═══ Available records

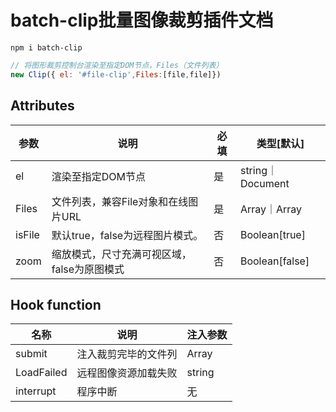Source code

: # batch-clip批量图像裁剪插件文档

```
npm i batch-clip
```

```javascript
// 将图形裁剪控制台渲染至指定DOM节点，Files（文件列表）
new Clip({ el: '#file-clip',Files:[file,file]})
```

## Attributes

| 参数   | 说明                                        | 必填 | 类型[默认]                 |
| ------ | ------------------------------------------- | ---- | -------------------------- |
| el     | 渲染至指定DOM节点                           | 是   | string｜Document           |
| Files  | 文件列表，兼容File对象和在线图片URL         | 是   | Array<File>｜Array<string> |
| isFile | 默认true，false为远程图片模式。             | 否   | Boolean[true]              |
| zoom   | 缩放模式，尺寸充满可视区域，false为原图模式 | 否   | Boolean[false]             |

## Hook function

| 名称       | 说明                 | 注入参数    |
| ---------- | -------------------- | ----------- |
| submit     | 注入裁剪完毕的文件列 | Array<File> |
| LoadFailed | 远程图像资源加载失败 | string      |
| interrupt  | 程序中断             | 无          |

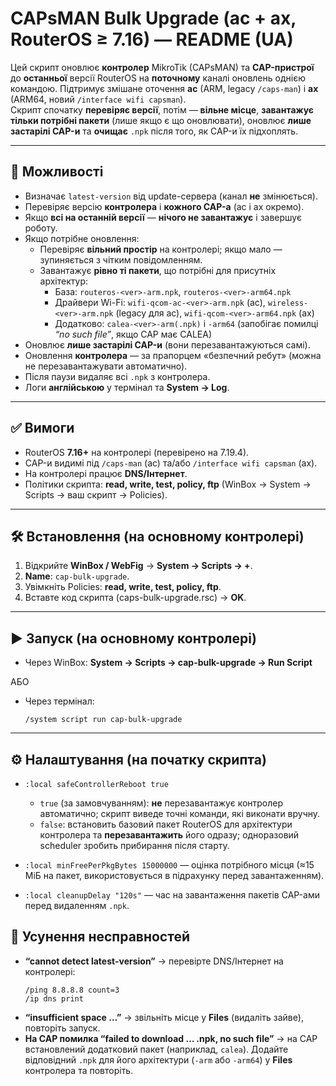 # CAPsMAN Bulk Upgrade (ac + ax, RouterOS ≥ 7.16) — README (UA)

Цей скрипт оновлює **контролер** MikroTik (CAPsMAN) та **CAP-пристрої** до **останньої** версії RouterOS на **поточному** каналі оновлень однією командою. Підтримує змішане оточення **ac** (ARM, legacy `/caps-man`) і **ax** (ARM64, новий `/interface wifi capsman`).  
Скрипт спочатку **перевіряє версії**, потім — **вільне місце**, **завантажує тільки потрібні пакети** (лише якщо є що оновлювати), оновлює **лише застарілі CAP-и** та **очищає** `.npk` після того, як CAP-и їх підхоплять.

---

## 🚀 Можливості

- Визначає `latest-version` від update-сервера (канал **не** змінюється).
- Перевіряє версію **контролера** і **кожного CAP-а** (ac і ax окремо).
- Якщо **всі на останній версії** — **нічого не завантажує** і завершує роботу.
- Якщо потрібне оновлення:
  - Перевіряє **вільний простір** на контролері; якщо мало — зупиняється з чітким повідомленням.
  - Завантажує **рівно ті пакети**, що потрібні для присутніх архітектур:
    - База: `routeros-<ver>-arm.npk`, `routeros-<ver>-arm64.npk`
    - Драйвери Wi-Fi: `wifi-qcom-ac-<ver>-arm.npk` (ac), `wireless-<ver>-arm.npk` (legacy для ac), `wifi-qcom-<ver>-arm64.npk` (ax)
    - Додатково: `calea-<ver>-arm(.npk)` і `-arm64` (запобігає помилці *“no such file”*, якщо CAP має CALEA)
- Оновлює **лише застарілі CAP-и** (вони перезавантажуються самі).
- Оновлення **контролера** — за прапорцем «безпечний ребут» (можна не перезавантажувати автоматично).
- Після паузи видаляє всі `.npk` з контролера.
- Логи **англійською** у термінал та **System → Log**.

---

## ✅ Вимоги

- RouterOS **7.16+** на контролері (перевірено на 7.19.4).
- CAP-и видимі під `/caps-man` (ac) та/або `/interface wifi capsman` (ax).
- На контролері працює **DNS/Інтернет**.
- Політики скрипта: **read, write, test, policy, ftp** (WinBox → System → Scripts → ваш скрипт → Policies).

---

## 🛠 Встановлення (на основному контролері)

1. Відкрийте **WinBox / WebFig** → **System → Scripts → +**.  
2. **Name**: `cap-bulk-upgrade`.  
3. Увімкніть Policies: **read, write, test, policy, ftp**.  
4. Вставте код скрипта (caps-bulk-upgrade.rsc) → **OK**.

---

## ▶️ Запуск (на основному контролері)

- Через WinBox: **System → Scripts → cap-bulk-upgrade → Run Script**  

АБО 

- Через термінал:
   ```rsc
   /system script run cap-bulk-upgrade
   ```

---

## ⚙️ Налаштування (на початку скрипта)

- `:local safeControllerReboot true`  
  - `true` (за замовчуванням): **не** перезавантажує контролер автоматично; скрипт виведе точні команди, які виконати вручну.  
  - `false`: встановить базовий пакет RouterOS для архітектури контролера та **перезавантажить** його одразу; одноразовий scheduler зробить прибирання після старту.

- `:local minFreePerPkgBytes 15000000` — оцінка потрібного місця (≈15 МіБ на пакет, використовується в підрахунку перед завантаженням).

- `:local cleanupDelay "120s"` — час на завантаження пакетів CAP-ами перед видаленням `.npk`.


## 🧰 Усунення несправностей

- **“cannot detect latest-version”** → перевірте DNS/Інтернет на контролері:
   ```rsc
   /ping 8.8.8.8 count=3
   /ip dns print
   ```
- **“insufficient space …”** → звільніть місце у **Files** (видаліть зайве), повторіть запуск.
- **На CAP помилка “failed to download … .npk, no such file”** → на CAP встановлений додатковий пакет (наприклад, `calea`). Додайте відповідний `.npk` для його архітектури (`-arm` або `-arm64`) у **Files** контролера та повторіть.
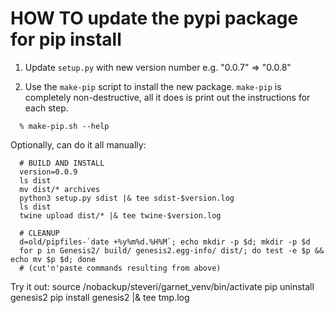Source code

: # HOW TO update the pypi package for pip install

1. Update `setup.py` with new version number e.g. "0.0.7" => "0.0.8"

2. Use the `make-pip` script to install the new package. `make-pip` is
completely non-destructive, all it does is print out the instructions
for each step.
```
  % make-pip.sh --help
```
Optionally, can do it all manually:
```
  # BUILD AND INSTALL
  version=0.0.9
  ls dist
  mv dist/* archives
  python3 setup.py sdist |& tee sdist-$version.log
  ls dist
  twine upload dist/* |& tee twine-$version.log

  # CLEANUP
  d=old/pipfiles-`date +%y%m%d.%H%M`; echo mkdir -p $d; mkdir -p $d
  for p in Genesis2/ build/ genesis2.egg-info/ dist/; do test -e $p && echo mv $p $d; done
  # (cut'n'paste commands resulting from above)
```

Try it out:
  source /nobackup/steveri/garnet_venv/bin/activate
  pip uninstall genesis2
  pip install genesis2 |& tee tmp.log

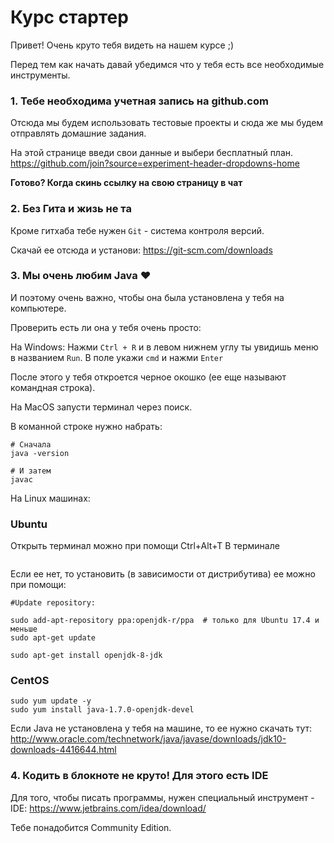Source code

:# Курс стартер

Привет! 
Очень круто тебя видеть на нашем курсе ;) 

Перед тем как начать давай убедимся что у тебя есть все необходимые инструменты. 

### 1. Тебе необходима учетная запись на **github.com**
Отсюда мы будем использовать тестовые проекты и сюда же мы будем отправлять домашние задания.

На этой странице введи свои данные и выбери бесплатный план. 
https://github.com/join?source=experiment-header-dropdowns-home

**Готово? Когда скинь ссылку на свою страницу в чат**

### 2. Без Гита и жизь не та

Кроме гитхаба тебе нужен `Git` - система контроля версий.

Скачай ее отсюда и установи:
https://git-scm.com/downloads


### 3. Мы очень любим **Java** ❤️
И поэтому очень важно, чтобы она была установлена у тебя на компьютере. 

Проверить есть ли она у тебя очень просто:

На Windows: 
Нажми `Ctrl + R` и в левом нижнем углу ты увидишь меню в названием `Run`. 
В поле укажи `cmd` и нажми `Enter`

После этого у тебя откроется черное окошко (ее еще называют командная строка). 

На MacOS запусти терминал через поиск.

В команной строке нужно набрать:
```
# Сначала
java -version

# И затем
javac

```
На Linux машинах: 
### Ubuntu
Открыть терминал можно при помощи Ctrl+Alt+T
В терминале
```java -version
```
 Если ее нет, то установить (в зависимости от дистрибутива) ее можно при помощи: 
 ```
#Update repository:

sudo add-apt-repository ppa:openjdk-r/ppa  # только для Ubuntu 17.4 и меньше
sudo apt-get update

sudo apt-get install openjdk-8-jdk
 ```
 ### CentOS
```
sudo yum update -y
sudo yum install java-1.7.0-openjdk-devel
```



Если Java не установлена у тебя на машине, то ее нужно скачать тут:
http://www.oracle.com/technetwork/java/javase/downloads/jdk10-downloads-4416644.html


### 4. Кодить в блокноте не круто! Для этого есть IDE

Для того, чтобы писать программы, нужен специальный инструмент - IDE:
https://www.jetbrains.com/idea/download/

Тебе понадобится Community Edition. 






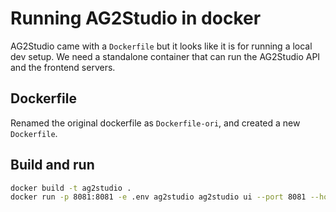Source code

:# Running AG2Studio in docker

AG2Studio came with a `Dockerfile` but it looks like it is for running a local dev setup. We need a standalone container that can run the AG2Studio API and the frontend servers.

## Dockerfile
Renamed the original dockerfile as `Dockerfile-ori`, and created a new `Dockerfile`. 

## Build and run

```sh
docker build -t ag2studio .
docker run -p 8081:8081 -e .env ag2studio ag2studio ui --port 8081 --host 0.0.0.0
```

══════

Requirement: Which lines of the data hold the string "потрібні"? Return each of them.

Answer:
Скрипт спочатку **перевіряє версії**, потім — **вільне місце**, **завантажує тільки потрібні пакети** (лише якщо є що оновлювати), оновлює **лише застарілі CAP-и** та **очищає** `.npk` після того, як CAP-и їх підхоплять.
  - Завантажує **рівно ті пакети**, що потрібні для присутніх архітектур:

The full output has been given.